Analysts had expected Transcontinental would earn 72 cents per share in adjusted profits on $583 million of revenues, according to Thomson Reuters.
The media segment’s adjusted operating earnings increased 24 per cent to $27 million as revenues dipped slightly to $193.3 million. The printing segment earned $77.3 million, up from $71.9 million as revenues increased two per cent to $398.2 million.
Olivier said efforts to develop new sales and cut costs more than offset the impact of a challenging advertising market.
New contracts to print newspapers and flyers should help boost results next year and attract other Canadian newspaper publishers as customers. But he warned revenue will continued to be hurt by decreased advertising spending.
The Montreal-based company, which is Canada’s largest commercial printer and a significant publisher, has been undergoing a number of changes in response to a changing environment — including the shift to digital communications.
Analyst Drew McReynolds of RBC Capital Markets said the fourth-quarter results were driven by stronger margins in both the printing and media segments, as a result of cost reduction initiatives.
He said the quarterly revenue shortfall mainly reflected weaker organic revenue growth due to print advertising challenges in the media segment.
“Management’s outlook is largely unchanged, pointing to continued underlying revenue headwinds and a focus on maximizing profitability,” he wrote in a report.
For the full year, Transcontinental (TSX:TCL.A) earned $105.1 million or $1.35 per share, compared with a loss of $23.4 million or 30 cents per share in 2013.
Revenue decreased 1.3 per cent to $2.07 billion, mainly due to lower advertising revenues particularly in newspapers and consumer magazines.
Adjusted profits grew more than 13 per cent to $168.2 million or $2.16 per share, beating analyst forecasts of $2.04 per share.

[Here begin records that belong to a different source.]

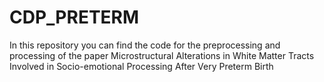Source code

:# CDP_PRETERM
In this repository you can find the code for the preprocessing and processing of the paper Microstructural Alterations in White Matter Tracts Involved in Socio-emotional Processing After Very Preterm Birth
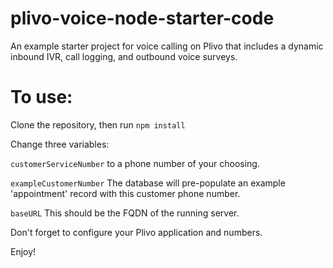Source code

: # plivo-voice-node-starter-code
An example starter project for voice calling on Plivo that includes a dynamic inbound IVR, call logging, and outbound voice surveys.

# To use:

Clone the repository, then run `npm install`

Change three variables:

`customerServiceNumber` to a phone number of your choosing.

`exampleCustomerNumber` The database will pre-populate an example 'appointment' record with this customer phone number.

`baseURL` This should be the FQDN of the running server.

Don't forget to configure your Plivo application and numbers.

Enjoy!
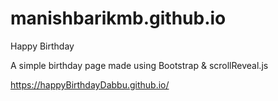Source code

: # manishbarikmb.github.io
Happy Birthday

A simple birthday page made using Bootstrap & scrollReveal.js

https://happyBirthdayDabbu.github.io/
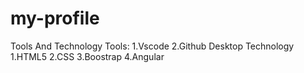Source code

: # my-profile

Tools And Technology
Tools:
1.Vscode
2.Github Desktop
Technology
1.HTML5
2.CSS
3.Boostrap
4.Angular
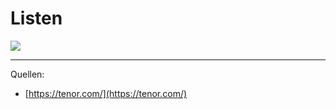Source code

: # Listen

<img src="/static/images/easy.gif" class="w-2/5" />

---

Quellen:
- [https://tenor.com/](https://tenor.com/)
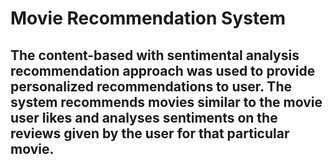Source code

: # Movie Recommendation System

## The content-based  with sentimental analysis recommendation approach was used to provide personalized recommendations to user. The system recommends movies similar to the movie user likes and analyses sentiments on the reviews given by the user for that particular movie.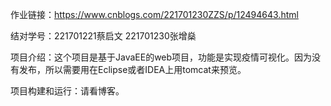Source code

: 作业链接：https://www.cnblogs.com/221701230ZZS/p/12494643.html

结对学号：221701221蔡启文 221701230张增燊

项目介绍：这个项目是基于JavaEE的web项目，功能是实现疫情可视化。因为没有发布，所以需要用在Eclipse或者IDEA上用tomcat来预览。

项目构建和运行：请看博客。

Transcontinental said it will look for small acquisitions to expand the product offering of flexible packaging company Capri, which delivered $10 million of EBITDA on $42 million of revenues in the six months since its purchase.
“We feel we have enough opportunities there for the next year. We don’t intend to diversify anything else but plastic flexible packaging.”
On the Toronto Stock Exchange, Transcontinental’s shares closed up 17 cents at $14.68 on Tuesday.